» Your task
Return the following from the records below: each line, word for word, starting with the line that contains "- 观察同样报该导师的竞争者，看自己是否有把握" and going on through the line that contains "- 眼睛要注视摄像头，不看其", with nothing outside that range.

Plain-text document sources
◆ ◆ ◆ ◆ ◆

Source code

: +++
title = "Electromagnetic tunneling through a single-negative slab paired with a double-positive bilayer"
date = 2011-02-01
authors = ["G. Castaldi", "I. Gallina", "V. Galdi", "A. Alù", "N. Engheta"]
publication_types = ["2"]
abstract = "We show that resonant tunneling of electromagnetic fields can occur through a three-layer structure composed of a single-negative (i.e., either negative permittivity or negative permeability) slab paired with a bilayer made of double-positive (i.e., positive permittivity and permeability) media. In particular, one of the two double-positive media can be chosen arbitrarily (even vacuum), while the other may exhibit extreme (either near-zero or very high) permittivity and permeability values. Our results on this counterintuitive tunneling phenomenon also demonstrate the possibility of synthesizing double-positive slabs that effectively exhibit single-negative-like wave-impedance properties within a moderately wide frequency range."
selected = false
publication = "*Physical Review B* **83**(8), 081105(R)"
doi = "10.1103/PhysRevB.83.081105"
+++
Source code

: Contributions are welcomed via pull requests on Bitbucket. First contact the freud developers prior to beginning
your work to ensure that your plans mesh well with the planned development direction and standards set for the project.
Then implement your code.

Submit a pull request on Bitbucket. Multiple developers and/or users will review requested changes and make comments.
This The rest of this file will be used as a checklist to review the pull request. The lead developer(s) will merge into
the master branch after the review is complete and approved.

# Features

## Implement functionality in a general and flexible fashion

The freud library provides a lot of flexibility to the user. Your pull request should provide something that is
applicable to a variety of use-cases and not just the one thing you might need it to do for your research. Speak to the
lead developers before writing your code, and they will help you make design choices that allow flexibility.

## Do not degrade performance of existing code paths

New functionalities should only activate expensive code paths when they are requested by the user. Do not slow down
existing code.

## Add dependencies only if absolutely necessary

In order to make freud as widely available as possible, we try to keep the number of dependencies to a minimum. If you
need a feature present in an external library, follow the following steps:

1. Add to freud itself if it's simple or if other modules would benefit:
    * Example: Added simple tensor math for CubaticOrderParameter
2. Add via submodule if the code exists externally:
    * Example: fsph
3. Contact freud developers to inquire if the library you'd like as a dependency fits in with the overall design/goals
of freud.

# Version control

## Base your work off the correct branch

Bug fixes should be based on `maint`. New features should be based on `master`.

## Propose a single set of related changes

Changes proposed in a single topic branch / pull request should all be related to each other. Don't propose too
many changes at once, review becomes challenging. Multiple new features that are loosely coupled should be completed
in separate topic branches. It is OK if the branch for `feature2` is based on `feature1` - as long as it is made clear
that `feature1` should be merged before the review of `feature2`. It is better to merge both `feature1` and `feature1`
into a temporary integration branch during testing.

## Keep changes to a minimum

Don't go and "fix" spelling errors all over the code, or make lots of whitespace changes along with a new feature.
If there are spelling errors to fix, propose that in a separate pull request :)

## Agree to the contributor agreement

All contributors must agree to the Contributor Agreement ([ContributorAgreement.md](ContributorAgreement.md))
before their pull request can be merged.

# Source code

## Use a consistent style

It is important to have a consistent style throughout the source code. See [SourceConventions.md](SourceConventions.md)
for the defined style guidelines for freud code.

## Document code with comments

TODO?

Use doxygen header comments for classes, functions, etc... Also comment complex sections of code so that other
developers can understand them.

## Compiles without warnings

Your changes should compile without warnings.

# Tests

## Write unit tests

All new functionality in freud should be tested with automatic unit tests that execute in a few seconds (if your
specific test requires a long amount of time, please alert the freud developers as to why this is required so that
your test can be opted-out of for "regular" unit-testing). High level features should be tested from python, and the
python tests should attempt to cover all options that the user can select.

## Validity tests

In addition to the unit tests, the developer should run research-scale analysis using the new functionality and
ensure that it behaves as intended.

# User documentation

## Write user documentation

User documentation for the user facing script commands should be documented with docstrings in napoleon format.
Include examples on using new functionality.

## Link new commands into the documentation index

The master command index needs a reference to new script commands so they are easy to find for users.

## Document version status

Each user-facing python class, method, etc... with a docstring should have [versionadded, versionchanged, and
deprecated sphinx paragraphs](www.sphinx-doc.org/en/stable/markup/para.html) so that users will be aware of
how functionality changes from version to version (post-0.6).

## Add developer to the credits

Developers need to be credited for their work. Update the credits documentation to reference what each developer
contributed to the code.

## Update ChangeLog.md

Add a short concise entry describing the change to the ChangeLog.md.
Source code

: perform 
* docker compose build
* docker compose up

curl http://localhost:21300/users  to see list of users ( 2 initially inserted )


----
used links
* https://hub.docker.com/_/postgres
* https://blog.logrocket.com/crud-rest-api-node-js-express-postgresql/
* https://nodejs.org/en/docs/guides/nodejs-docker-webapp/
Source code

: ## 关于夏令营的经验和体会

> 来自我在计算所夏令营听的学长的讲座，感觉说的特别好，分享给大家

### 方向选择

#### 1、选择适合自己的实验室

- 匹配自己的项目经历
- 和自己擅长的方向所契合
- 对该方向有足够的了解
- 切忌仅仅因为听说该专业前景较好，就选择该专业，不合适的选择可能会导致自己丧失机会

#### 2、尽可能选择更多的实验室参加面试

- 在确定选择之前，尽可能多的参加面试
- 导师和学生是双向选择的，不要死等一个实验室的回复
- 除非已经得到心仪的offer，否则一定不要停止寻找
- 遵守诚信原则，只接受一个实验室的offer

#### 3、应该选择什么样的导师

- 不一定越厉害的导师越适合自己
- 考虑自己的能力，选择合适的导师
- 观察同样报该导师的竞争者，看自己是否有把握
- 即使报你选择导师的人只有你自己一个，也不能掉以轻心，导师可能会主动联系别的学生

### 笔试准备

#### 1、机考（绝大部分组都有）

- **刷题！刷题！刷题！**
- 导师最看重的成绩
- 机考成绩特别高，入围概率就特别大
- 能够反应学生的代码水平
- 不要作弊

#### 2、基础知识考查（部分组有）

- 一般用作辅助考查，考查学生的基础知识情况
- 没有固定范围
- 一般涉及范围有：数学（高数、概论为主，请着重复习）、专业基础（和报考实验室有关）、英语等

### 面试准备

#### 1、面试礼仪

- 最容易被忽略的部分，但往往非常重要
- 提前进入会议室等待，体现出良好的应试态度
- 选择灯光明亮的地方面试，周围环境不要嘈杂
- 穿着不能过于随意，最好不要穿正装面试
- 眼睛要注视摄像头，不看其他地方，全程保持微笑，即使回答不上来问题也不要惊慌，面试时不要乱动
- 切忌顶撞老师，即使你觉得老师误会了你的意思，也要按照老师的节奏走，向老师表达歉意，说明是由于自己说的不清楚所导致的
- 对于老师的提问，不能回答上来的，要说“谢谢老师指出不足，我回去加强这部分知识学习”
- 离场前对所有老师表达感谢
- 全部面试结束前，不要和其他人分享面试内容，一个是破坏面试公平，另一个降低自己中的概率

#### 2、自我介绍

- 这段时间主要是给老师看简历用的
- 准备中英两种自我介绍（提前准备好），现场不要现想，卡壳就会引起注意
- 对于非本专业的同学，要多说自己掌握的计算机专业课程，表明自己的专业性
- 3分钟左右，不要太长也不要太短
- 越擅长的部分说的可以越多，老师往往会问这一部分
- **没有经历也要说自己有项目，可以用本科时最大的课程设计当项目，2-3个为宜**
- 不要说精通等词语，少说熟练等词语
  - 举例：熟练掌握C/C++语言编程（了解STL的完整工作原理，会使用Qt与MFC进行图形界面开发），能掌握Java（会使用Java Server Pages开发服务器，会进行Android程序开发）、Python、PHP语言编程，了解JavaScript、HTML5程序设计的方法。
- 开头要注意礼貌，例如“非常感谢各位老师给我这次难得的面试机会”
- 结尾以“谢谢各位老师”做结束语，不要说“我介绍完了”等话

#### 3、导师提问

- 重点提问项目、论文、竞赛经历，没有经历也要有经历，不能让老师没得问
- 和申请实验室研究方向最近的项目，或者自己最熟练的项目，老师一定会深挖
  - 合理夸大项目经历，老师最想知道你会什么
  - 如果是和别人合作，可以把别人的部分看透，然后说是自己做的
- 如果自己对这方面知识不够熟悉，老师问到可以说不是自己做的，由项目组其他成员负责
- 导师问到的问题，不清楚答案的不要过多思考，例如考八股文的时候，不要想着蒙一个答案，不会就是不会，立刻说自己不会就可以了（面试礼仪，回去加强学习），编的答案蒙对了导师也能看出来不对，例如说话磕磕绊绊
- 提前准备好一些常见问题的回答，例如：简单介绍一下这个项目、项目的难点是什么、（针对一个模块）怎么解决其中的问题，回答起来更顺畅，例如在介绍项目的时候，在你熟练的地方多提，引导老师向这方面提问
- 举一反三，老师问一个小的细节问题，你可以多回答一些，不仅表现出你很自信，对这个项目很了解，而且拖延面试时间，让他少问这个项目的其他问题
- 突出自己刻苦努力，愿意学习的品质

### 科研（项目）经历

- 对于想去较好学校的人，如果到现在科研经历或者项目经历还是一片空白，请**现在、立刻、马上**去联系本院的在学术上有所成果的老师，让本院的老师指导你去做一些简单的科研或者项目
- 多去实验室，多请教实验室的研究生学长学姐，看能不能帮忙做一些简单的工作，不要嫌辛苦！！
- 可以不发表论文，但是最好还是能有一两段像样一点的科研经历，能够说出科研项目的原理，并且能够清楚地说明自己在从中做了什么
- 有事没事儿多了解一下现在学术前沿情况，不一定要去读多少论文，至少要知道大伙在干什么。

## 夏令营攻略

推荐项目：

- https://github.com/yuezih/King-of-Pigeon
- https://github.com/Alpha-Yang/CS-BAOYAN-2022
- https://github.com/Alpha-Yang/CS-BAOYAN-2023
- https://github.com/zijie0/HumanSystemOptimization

◆ ◆ ◆ ◆ ◆

» Expected output
- 观察同样报该导师的竞争者，看自己是否有把握
- 即使报你选择导师的人只有你自己一个，也不能掉以轻心，导师可能会主动联系别的学生

### 笔试准备

#### 1、机考（绝大部分组都有）

- **刷题！刷题！刷题！**
- 导师最看重的成绩
- 机考成绩特别高，入围概率就特别大
- 能够反应学生的代码水平
- 不要作弊

#### 2、基础知识考查（部分组有）

- 一般用作辅助考查，考查学生的基础知识情况
- 没有固定范围
- 一般涉及范围有：数学（高数、概论为主，请着重复习）、专业基础（和报考实验室有关）、英语等

### 面试准备

#### 1、面试礼仪

- 最容易被忽略的部分，但往往非常重要
- 提前进入会议室等待，体现出良好的应试态度
- 选择灯光明亮的地方面试，周围环境不要嘈杂
- 穿着不能过于随意，最好不要穿正装面试
- 眼睛要注视摄像头，不看其他地方，全程保持微笑，即使回答不上来问题也不要惊慌，面试时不要乱动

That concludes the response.